Saved data entries
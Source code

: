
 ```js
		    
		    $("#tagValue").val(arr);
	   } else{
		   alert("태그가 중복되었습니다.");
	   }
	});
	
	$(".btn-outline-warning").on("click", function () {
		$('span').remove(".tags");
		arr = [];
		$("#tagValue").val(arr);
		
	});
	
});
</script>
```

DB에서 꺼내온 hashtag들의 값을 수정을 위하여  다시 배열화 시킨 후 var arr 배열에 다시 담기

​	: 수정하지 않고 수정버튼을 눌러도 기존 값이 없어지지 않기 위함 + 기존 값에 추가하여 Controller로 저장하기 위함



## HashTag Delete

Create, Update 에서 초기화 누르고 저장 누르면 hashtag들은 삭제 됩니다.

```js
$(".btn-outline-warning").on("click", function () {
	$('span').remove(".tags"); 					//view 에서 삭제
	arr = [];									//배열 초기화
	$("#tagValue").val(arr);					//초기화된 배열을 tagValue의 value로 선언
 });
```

...

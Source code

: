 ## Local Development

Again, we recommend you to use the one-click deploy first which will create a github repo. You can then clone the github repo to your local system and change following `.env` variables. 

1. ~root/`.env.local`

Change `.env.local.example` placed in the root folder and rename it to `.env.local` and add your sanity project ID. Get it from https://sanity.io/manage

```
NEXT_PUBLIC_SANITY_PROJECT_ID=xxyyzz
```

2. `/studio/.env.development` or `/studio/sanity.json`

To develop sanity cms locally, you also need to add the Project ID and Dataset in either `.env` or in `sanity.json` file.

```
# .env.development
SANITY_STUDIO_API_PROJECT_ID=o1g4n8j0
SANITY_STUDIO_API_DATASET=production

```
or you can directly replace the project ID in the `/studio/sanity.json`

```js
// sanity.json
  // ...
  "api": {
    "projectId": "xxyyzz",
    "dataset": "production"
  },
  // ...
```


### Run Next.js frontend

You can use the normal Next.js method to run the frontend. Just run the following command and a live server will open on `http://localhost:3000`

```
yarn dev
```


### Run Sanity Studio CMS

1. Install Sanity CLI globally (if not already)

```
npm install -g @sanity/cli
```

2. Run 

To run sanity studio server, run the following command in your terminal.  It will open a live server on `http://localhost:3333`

* * *

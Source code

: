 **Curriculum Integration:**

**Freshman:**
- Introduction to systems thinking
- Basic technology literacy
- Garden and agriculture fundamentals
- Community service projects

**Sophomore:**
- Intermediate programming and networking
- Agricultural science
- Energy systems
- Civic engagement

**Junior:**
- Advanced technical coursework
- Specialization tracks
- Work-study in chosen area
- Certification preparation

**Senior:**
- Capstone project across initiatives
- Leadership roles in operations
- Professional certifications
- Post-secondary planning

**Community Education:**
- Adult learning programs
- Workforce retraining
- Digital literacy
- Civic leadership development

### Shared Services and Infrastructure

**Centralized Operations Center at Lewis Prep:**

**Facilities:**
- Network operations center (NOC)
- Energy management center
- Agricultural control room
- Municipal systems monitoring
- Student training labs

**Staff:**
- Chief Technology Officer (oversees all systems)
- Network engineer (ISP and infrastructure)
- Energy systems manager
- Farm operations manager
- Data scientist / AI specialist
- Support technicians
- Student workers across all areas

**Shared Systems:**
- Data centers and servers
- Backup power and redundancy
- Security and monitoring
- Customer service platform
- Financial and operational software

• **Work request**: Write out exactly the lines that fall from the line with "- Student workers across all areas" to the line with "- Financial and operational software" in the records above, keeping both ends.

• **Final answer**:
- Student workers across all areas

**Shared Systems:**
- Data centers and servers
- Backup power and redundancy
- Security and monitoring
- Customer service platform
- Financial and operational software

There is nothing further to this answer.